BEGIN
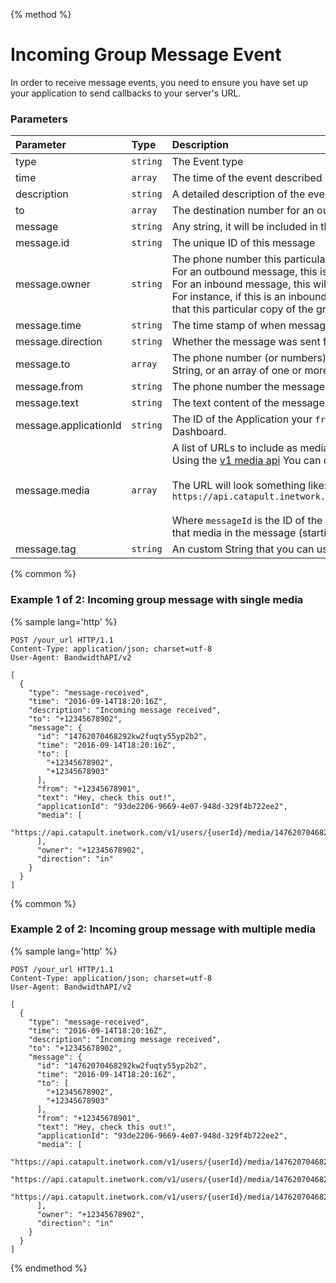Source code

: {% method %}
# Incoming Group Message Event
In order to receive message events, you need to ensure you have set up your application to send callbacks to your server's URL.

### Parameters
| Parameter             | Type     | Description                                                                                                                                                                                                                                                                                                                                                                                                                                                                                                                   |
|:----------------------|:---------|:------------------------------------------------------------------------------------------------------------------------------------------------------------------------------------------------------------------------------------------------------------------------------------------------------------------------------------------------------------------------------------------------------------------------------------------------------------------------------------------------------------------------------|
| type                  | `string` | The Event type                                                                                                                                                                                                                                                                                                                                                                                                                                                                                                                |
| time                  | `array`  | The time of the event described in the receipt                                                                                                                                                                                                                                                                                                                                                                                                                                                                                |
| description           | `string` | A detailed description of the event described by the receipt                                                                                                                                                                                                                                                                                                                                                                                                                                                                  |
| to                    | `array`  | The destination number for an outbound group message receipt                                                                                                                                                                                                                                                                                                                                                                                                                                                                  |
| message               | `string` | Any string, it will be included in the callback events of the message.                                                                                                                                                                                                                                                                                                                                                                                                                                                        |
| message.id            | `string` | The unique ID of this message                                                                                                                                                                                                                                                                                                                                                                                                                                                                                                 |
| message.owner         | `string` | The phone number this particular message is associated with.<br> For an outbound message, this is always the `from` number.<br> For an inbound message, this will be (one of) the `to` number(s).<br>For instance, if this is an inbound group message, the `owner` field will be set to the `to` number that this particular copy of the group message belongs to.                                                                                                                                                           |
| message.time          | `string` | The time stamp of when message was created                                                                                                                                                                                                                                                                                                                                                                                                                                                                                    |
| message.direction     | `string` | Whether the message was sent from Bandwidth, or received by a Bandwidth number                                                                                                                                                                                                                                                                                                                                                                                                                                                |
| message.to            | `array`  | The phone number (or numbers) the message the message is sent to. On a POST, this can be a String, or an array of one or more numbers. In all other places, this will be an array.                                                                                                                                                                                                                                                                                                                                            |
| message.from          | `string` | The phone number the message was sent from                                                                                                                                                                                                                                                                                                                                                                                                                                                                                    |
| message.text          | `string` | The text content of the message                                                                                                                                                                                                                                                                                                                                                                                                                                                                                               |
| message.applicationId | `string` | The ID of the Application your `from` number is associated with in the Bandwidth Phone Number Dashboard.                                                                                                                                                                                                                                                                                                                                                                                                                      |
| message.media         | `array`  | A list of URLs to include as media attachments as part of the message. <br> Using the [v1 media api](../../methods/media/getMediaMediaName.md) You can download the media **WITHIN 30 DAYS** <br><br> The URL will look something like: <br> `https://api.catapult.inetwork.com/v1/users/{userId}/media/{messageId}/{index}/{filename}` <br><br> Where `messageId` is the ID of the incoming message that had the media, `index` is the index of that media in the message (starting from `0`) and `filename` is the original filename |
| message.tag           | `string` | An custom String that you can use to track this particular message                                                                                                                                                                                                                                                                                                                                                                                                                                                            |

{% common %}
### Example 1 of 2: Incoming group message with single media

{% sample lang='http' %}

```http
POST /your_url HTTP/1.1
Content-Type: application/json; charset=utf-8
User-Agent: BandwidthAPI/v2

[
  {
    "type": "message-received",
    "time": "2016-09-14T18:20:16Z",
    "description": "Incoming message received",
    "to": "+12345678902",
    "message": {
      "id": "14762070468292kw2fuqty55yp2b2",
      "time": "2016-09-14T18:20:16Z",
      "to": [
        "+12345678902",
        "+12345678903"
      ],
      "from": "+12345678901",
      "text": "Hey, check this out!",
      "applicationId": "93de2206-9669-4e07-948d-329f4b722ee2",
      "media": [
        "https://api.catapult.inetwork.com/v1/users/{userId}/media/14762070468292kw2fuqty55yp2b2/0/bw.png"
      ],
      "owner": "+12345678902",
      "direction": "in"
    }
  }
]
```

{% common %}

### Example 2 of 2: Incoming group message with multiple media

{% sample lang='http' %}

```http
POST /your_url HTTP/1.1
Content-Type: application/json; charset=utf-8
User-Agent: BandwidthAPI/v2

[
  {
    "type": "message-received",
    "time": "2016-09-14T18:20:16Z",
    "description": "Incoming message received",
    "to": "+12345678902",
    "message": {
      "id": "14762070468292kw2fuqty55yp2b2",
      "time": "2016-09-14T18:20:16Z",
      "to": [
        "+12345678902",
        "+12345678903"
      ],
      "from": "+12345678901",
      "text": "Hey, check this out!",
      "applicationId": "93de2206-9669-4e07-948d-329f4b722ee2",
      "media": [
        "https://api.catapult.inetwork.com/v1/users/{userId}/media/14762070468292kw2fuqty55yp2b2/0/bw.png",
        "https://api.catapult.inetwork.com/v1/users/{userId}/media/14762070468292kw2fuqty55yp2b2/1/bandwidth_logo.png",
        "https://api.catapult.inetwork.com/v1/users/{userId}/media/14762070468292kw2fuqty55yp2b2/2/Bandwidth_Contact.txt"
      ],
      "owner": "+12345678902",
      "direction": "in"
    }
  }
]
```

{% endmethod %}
END
What the task asks >> In the copy, include each line from the start of the material through the line with "The Event type", word for word, but none of the pictures.

Exercise output >>
Source code

: {% method %}
# Incoming Group Message Event
In order to receive message events, you need to ensure you have set up your application to send callbacks to your server's URL.

### Parameters
| Parameter             | Type     | Description                                                                                                                                                                                                                                                                                                                                                                                                                                                                                                                   |
|:----------------------|:---------|:------------------------------------------------------------------------------------------------------------------------------------------------------------------------------------------------------------------------------------------------------------------------------------------------------------------------------------------------------------------------------------------------------------------------------------------------------------------------------------------------------------------------------|
| type                  | `string` | The Event type                                                                                                                                                                                                                                                                                                                                                                                                                                                                                                                |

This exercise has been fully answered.